(Beginning of LISTED ENTRIES)

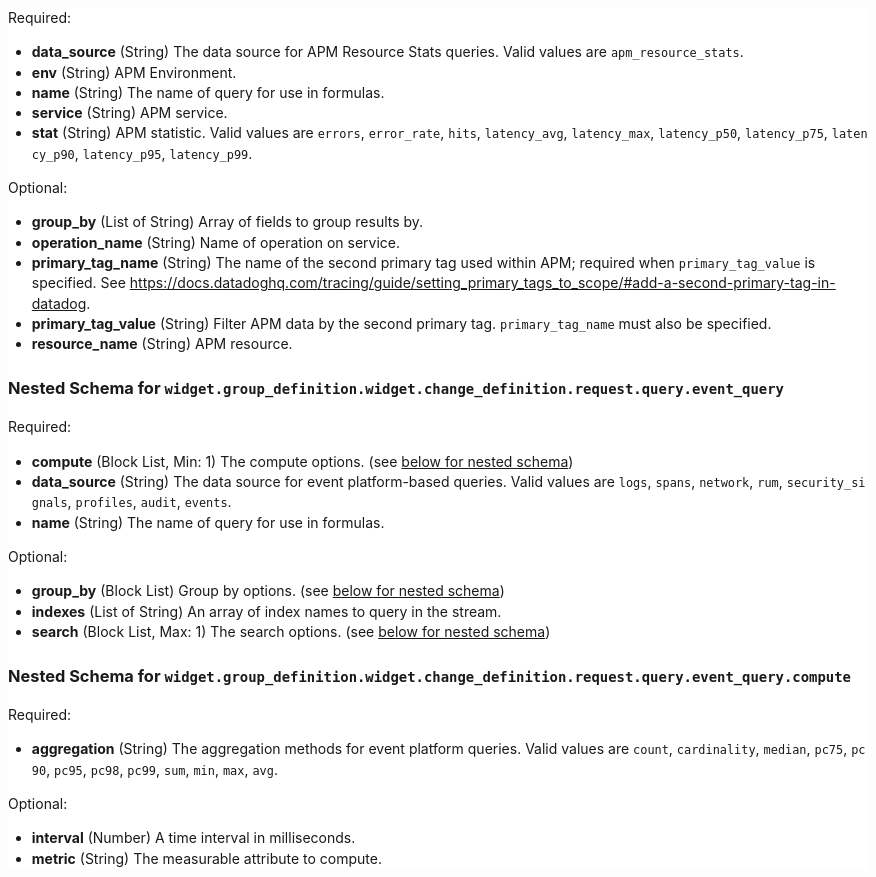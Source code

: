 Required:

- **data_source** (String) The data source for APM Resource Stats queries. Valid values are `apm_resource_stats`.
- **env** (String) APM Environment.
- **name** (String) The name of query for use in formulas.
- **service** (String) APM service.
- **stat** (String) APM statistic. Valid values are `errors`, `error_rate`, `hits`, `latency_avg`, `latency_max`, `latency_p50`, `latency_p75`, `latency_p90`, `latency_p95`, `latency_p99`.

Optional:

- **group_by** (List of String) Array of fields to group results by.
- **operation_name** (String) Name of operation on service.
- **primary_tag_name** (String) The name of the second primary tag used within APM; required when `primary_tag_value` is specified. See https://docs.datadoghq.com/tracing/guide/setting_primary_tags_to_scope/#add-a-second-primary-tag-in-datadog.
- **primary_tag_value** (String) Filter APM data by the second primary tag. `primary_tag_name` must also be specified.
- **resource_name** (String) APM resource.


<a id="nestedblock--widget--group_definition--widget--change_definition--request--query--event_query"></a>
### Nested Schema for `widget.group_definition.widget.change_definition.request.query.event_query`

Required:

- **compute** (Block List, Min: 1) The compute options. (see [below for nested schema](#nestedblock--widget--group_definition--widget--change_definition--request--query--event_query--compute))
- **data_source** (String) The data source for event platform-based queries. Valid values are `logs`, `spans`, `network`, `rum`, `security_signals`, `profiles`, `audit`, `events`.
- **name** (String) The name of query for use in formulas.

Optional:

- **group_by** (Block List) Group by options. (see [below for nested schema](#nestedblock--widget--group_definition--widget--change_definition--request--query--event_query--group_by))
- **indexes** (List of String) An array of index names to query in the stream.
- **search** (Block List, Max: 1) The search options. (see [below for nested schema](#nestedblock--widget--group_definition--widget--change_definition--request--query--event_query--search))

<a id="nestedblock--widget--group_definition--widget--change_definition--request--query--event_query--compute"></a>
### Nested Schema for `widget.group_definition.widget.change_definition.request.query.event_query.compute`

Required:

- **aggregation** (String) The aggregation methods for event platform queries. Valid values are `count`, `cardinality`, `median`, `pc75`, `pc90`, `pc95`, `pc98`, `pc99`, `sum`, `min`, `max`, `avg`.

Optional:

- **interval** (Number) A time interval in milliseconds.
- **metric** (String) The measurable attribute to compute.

(End of LISTED ENTRIES)
(Beginning of LISTED ENTRIES)

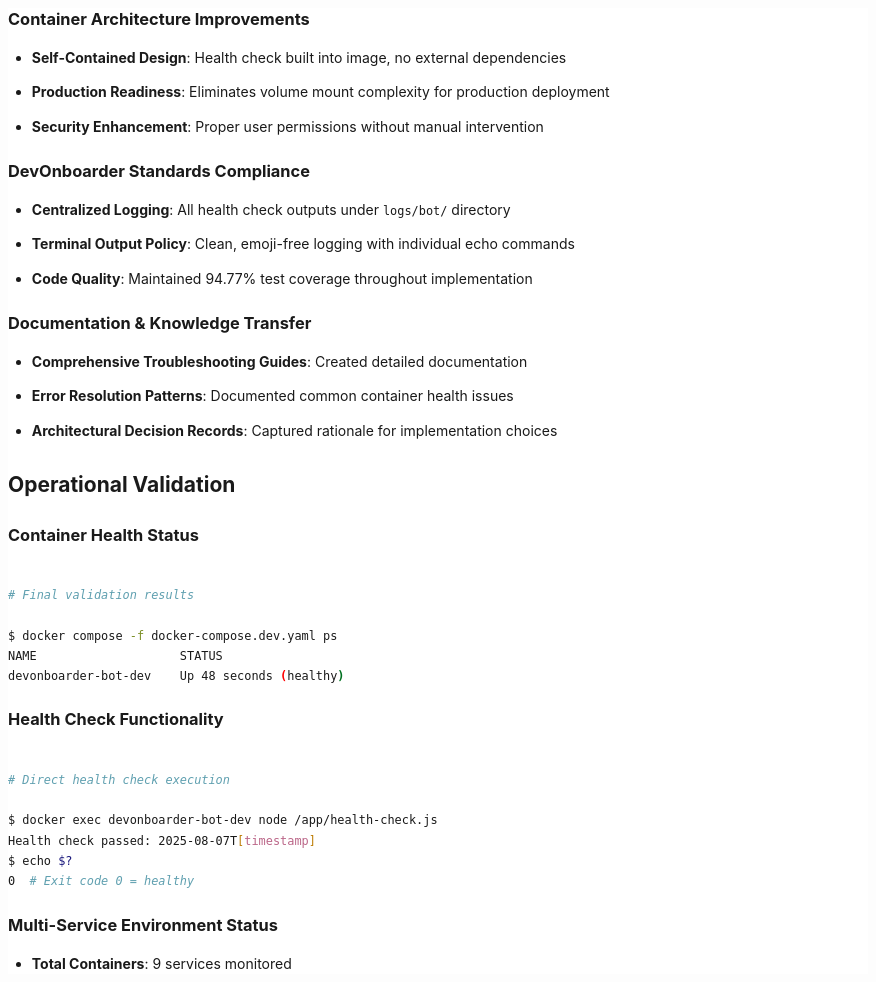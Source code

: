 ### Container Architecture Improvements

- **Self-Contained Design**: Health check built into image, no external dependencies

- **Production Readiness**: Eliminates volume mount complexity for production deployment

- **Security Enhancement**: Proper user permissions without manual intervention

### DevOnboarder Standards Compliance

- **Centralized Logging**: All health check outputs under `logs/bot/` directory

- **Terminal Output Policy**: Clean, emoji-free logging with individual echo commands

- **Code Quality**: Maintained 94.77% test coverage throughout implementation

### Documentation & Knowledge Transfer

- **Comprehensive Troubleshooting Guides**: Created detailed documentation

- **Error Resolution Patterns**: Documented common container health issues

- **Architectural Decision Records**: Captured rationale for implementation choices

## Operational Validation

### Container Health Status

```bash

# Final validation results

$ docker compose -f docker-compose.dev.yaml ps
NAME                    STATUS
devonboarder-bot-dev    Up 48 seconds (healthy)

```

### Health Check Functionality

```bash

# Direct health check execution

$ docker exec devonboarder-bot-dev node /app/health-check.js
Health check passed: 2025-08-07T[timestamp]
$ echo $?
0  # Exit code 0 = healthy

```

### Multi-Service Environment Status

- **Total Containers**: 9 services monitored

(End of LISTED ENTRIES)
(Beginning of LISTED ENTRIES)

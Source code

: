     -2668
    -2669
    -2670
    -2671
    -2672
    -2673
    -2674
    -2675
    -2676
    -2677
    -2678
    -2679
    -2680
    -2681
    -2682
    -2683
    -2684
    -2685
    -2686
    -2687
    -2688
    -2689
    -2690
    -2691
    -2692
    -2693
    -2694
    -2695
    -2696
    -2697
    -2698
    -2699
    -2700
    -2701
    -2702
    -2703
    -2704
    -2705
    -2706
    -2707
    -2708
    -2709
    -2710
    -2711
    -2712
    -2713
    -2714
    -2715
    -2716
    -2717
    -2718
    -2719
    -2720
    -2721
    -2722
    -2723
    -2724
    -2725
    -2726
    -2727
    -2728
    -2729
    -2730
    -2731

(End of LISTED ENTRIES)

▶ _EXERCISE INSTRUCTIONS_: Please copy each line of the material that contains the word "Environment".

▶ _TASK RESPONSE_:
- **env** (String) APM Environment.
### Multi-Service Environment Status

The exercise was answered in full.